BEGIN Input records

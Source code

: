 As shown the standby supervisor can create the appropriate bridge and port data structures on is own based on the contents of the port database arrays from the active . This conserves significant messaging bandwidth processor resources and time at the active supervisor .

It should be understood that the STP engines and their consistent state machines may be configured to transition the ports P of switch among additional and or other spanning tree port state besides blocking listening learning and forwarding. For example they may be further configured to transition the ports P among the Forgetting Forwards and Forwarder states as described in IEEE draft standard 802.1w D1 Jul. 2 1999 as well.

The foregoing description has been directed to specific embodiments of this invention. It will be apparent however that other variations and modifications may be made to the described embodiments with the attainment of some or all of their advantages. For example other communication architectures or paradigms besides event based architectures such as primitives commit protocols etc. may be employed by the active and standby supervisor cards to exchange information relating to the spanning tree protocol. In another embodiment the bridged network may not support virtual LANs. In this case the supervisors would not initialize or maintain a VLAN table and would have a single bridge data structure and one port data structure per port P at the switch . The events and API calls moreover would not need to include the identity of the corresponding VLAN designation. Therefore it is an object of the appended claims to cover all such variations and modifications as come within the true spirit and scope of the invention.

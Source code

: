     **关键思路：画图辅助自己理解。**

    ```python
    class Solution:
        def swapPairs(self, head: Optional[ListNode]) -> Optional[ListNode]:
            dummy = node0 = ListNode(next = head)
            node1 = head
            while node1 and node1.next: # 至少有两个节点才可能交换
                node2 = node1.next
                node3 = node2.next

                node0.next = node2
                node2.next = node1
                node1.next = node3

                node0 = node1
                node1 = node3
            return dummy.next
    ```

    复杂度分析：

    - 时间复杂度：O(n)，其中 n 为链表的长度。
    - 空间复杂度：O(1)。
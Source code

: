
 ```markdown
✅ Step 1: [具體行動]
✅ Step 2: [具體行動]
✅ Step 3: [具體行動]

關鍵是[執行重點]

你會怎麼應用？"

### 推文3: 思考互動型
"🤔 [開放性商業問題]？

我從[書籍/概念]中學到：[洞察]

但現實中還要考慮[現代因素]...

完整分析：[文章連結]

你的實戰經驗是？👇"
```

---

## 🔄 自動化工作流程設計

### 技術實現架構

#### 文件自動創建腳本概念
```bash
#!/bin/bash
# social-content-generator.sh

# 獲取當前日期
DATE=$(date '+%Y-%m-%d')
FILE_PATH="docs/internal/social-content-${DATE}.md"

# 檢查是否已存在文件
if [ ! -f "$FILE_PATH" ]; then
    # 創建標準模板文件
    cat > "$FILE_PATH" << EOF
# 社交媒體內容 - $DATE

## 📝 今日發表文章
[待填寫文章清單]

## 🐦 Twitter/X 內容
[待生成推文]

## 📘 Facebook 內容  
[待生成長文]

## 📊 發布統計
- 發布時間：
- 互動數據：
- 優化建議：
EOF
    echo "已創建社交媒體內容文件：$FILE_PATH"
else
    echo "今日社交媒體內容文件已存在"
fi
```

END Input records

→ Task to complete
Starting at the first line of the data above, retype each line exactly until you reach the line containing "It should be", and include that line too.

→ Reply to the exercise
Source code

: As shown the standby supervisor can create the appropriate bridge and port data structures on is own based on the contents of the port database arrays from the active . This conserves significant messaging bandwidth processor resources and time at the active supervisor .

It should be understood that the STP engines and their consistent state machines may be configured to transition the ports P of switch among additional and or other spanning tree port state besides blocking listening learning and forwarding. For example they may be further configured to transition the ports P among the Forgetting Forwards and Forwarder states as described in IEEE draft standard 802.1w D1 Jul. 2 1999 as well.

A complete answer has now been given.